必要な資源を地域で見つける、半径1km以内で行う循環ビジネスとは。
岡山・北東部に位置する人口約1300人の西粟倉村。
村の鶏舎で元気よく走り回る鶏に餌として与えられていたのは、出荷されなかった「野菜くず」や「しょうゆかす」など、餌の材料の多くは利用されずに捨てられるはずのものばかり。
一体なぜなのでしょうか。
西粟倉村は、一時は「将来消滅する可能性がある自治体」の一つとされていましたが、ベンチャー企業を積極的に誘致するなどして2024年、そのリストから外され、今では人口の2割を移住者が占めています。
そんな移住者の1人、羽田知弘さんは2015年に移住し、2年前から村内の耕作放棄地に鶏舎を建て、養鶏業を営んでいます。
株式会社点々・羽田知弘取締役:
狩猟の延長で卵を自給自足したいと思って、鶏を飼い始めた。すごく感動する出来事があって、家で生ごみを捨てることなくなったんですよ。(生ごみを)庭に置いておくと鶏が喜んで食べるんですよね。鶏が庭にいることでごみも出なくなるし、卵も産んでくれるし、そのうんちは畑の肥料になって、またそこで作物を育てて、サイクルがぐるぐる回り始めたというのが原体験。
羽田さんが行っているのは「平飼い」と呼ばれる、鶏が地面の上で自由に動けるようにする飼育方法です。

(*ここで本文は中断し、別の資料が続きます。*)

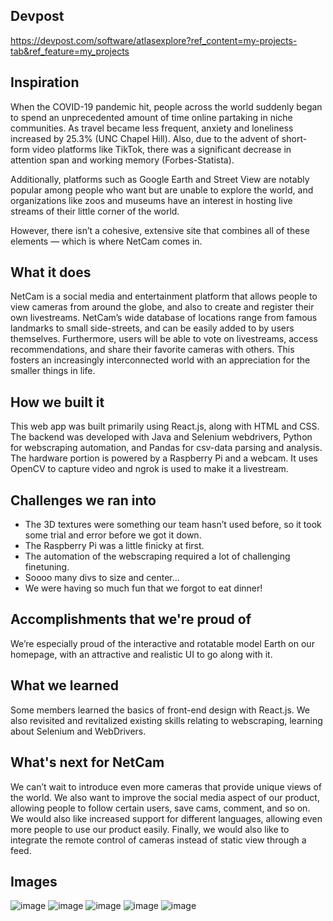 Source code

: ## Devpost
https://devpost.com/software/atlasexplore?ref_content=my-projects-tab&ref_feature=my_projects

## Inspiration

When the COVID-19 pandemic hit, people across the world suddenly began to spend an unprecedented amount of time online partaking in niche communities. As travel became less frequent, anxiety and loneliness increased by 25.3% (UNC Chapel Hill). Also, due to the advent of short-form video platforms like TikTok, there was a significant decrease in attention span and working memory (Forbes-Statista).

Additionally, platforms such as Google Earth and Street View are notably popular among people who want but are unable to explore the world, and organizations like zoos and museums have an interest in hosting live streams of their little corner of the world.

However, there isn’t a cohesive, extensive site that combines all of these elements — which is where NetCam comes in. 

## What it does

NetCam is a social media and entertainment platform that allows people to view cameras from around the globe, and also to create and register their own livestreams. NetCam’s wide database of locations range from famous landmarks to small side-streets, and can be easily added to by users themselves. Furthermore, users will be able to vote on livestreams, access recommendations, and share their favorite cameras with others. This fosters an increasingly interconnected world with an appreciation for the smaller things in life. 

## How we built it

This web app was built primarily using React.js, along with HTML and CSS. The backend was developed with Java and Selenium webdrivers, Python for webscraping automation, and Pandas for csv-data parsing and analysis. The hardware portion is powered by a Raspberry Pi and a webcam. It uses OpenCV to capture video and ngrok is used to make it a livestream. 

## Challenges we ran into

- The 3D textures were something our team hasn’t used before, so it took some trial and error before we got it down.
- The Raspberry Pi was a little finicky at first.
- The automation of the webscraping required a lot of challenging finetuning.
- Soooo many divs to size and center…
- We were having so much fun that we forgot to eat dinner!

## Accomplishments that we're proud of

We’re especially proud of the interactive and rotatable model Earth on our homepage, with an attractive and realistic UI to go along with it.

## What we learned

Some members learned the basics of front-end design with React.js. We also revisited and revitalized existing skills relating to webscraping, learning about Selenium and WebDrivers.

## What's next for NetCam

We can’t wait to introduce even more cameras that provide unique views of the world. We also want to improve the social media aspect of our product, allowing people to follow certain users, save cams, comment, and so on. We would also like increased support for different languages, allowing even more people to use our product easily. Finally, we would also like to integrate the remote control of cameras instead of static view through a feed. 

## Images
![image](https://github.com/SidharthBhatt/netcam/assets/81537231/6cf107ab-d995-4310-865b-b45e0185be65)
![image](https://github.com/SidharthBhatt/netcam/assets/81537231/12ee3a2e-bd80-47ec-9aea-a071213b4ea6)
![image](https://github.com/SidharthBhatt/netcam/assets/81537231/7c22cfcc-412b-472f-82b9-7d64b742ad17)
![image](https://github.com/SidharthBhatt/netcam/assets/81537231/b6634672-815b-4a3f-9b4e-24b07e5e01cf)
![image](https://github.com/SidharthBhatt/netcam/assets/81537231/e9ed422e-0a3c-469c-b8b3-8e008c8ffe64)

日本では一般的にケージに入れて飼育することがほとんどで、平飼いの鶏から生まれた卵はわずか1%程度だといいます。
鶏の餌を作る作業場には規格外のくず米や麦、しょうゆの搾りかすなどがありました。
そして、羽田さんに案内されて向かったコイン精米機のドアを開けてみると、大量の米ぬかがありました。
これらは全て、本来ならば使わずに捨てられてしまう未利用資源。
羽田さんはこうした地域の未利用資源を有効活用して鶏の餌を作っているのです。
その後、羽田さんが向かったのは隣町の漬物工場。
お目当ては白菜の外葉でした。
羽田さんは「どうしても飼料だけだと水分がなくなってしまったり、ビタミンとかミネラルがとりにくかったりするので、2日に1回ぐらいのペースで取りに来させてもらっている」といいます。
もらった白菜の外葉を鶏舎に運んできた羽田さんが早速、鶏たちに与えると、大はしゃぎし、われ先にとついばみ始めます。
羽田さんの鶏舎には鶏が約1200羽おり、毎日約700個の卵を産んでくれます。
こうしてとれた卵は、村内の直営店や道の駅などで販売されている他、ミシュランの星付き飲食店にも納入されています。
株式会社点々・羽田知弘取締役:
この集落はもう20世帯40人しかいなくて、半径1kmで大体全てが揃っているんですけれども、売り上げをつくれた、利益を残せた、雇用をつくれたとなったとしたら、きっと他の自治体とか他の地域でも平飼い養鶏をやりたいという方がいらっしゃると思うので、この集落から平飼い養鶏を中心に資源をぐるぐる循環させながら産業と雇用をつくる。
今後は飼育数を3000羽まで増やす他、卵を使った食品の加工場やレストラン、宿泊施設などもつくっていきたいという羽田さん。
小さな集落で大きな夢が広がっています。